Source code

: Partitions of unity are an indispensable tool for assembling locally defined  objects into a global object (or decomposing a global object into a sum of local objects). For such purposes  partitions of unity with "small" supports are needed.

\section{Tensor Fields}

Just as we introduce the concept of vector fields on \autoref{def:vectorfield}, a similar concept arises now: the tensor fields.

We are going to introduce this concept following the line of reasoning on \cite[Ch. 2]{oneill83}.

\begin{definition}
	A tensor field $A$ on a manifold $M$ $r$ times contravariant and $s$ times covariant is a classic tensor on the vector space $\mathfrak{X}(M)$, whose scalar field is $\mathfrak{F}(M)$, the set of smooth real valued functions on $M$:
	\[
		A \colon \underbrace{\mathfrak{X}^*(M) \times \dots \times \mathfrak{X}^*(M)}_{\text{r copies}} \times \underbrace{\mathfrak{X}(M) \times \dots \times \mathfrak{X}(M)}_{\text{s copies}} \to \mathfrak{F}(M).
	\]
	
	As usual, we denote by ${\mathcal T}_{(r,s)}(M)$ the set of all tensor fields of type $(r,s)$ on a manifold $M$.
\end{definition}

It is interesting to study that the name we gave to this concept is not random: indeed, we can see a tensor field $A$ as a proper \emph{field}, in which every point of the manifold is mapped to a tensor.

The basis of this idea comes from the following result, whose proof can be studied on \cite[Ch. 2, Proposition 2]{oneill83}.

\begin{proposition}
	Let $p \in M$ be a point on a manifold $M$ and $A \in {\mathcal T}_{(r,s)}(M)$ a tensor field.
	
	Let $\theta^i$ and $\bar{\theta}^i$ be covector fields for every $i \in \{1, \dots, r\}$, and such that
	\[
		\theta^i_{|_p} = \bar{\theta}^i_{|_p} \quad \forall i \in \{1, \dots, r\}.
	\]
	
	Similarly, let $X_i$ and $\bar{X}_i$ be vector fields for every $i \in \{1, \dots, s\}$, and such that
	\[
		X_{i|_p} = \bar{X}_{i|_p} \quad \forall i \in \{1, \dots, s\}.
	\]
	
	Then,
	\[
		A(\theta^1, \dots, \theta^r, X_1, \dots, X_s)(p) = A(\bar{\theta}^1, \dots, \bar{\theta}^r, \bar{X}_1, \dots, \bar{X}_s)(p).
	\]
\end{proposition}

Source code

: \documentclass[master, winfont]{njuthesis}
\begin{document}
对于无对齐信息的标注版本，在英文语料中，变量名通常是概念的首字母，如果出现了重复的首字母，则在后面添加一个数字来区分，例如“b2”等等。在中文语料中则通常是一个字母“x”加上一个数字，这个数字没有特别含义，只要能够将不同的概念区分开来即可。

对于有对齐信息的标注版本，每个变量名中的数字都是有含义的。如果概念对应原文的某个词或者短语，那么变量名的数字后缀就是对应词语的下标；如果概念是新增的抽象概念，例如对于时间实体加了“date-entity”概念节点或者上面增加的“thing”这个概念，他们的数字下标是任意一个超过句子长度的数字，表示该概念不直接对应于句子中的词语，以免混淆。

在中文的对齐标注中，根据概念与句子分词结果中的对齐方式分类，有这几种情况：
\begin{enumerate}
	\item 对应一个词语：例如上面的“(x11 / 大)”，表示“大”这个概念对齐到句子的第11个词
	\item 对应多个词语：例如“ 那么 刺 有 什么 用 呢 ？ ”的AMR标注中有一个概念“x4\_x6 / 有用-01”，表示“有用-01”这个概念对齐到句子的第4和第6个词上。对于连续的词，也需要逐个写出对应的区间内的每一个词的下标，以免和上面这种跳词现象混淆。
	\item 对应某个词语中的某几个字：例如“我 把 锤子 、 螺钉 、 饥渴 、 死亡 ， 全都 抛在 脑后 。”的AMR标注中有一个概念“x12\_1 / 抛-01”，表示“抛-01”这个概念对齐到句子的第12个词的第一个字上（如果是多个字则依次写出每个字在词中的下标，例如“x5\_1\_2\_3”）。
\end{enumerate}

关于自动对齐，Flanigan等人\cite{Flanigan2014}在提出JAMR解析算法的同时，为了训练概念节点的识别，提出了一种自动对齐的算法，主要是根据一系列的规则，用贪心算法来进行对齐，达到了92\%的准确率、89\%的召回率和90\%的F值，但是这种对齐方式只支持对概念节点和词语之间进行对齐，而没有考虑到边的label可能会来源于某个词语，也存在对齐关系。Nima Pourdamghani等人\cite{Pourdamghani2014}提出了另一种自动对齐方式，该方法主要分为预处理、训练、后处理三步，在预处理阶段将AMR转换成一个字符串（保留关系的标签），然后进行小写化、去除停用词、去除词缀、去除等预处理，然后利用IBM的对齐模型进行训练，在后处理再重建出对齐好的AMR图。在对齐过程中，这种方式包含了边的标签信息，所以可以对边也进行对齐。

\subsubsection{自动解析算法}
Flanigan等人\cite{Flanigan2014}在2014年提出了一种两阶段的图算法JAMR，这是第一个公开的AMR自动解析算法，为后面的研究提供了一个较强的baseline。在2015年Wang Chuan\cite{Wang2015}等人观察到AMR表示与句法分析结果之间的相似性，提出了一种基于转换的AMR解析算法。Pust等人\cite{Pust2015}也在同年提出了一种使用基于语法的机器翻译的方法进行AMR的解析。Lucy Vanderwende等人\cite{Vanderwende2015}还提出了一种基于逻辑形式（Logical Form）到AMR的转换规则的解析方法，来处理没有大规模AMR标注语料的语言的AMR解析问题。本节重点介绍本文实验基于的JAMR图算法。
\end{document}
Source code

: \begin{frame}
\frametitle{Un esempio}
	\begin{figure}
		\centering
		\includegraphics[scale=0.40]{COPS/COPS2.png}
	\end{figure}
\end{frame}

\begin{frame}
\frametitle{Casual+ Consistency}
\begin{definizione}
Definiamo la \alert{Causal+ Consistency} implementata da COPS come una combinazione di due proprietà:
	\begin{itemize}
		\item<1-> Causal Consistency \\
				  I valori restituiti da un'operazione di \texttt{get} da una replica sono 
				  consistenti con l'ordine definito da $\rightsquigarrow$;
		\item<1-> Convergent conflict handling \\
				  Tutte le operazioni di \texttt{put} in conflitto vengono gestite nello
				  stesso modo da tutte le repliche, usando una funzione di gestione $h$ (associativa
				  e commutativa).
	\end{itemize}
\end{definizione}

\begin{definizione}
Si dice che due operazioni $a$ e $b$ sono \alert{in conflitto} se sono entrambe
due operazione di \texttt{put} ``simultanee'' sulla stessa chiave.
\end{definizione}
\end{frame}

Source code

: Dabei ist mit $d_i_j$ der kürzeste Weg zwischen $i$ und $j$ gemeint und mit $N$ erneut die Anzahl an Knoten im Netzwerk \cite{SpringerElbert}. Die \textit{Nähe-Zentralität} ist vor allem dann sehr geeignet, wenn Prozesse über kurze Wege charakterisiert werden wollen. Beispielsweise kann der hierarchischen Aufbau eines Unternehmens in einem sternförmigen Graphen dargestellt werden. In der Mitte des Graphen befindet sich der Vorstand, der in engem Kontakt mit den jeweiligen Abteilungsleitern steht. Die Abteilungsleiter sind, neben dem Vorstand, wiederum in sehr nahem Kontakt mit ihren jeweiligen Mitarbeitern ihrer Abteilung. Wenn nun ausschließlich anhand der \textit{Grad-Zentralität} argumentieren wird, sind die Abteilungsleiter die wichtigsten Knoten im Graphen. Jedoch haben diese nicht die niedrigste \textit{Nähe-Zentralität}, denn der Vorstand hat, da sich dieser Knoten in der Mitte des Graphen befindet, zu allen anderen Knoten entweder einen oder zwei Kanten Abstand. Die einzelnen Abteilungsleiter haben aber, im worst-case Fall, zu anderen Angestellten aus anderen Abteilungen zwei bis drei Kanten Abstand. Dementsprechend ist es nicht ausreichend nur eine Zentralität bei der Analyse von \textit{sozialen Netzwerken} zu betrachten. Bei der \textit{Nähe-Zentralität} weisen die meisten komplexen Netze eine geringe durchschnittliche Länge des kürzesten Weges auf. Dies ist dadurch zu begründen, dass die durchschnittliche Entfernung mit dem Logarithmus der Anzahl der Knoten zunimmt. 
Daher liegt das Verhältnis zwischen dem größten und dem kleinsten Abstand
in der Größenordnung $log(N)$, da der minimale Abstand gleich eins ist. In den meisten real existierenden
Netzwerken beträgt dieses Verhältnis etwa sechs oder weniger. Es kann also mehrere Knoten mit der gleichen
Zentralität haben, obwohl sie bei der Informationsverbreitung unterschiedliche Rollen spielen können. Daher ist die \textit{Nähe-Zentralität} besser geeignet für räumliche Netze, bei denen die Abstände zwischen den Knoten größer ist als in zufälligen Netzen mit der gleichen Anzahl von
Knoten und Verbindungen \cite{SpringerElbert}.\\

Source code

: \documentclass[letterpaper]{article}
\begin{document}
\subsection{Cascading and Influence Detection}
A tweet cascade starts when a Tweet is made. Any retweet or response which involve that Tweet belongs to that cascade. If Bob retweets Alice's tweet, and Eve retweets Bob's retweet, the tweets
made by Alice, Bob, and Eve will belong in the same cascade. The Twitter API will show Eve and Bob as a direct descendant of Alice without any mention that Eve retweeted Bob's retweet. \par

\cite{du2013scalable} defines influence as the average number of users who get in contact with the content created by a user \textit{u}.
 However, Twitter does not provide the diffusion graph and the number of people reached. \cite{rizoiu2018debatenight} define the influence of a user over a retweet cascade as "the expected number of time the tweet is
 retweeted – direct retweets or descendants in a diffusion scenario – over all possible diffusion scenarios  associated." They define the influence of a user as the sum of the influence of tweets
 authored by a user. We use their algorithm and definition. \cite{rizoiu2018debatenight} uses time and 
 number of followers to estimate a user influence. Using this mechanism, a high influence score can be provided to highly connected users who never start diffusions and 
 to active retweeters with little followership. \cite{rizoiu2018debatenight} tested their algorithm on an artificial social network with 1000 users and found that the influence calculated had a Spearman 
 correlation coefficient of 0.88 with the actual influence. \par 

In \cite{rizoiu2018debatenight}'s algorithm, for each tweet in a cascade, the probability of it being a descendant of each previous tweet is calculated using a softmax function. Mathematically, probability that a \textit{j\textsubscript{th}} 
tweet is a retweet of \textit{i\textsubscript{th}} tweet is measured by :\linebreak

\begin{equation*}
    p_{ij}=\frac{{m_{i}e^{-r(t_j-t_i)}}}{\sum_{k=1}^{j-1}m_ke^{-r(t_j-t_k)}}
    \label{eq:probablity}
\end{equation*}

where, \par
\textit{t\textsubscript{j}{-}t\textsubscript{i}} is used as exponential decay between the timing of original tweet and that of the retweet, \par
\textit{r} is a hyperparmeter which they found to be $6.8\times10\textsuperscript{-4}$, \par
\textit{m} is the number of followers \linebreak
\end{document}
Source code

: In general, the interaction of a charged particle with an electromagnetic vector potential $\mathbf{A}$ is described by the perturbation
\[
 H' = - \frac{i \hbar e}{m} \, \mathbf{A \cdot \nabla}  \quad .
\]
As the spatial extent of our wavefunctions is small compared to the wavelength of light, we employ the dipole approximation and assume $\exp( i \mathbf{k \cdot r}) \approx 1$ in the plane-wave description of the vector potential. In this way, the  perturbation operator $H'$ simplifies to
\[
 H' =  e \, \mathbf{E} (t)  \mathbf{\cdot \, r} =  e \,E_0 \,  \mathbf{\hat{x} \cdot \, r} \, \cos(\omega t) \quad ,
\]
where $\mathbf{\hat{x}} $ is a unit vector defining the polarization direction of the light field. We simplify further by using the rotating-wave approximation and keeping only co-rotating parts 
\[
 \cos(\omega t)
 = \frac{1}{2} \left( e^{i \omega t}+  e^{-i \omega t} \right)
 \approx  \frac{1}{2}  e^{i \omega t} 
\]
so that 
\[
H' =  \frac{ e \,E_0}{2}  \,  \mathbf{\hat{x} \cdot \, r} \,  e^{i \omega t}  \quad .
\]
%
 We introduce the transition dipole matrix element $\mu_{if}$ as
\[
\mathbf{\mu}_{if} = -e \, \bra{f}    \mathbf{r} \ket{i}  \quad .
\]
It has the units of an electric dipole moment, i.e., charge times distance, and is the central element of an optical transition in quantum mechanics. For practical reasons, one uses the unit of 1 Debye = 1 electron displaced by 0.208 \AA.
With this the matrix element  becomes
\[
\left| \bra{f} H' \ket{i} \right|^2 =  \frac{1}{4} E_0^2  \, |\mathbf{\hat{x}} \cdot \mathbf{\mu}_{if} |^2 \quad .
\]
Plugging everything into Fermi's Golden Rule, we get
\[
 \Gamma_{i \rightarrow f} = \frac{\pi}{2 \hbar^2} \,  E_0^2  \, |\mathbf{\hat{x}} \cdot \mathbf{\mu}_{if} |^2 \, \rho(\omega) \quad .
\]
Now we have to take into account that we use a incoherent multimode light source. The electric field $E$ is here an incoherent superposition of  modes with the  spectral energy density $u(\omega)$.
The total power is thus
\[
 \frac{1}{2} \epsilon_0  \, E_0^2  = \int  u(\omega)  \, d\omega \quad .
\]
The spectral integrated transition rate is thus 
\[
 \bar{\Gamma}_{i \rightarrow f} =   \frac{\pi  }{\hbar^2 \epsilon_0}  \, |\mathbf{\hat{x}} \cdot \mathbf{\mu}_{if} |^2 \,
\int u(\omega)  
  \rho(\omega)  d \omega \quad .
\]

···

§ **Exercise prompt**
Review the preceding data and report every line that includes the string "left".

§ **Answer below**
 = \frac{1}{2} \left( e^{i \omega t}+  e^{-i \omega t} \right)
\left| \bra{f} H' \ket{i} \right|^2 =  \frac{1}{4} E_0^2  \, |\mathbf{\hat{x}} \cdot \mathbf{\mu}_{if} |^2 \quad .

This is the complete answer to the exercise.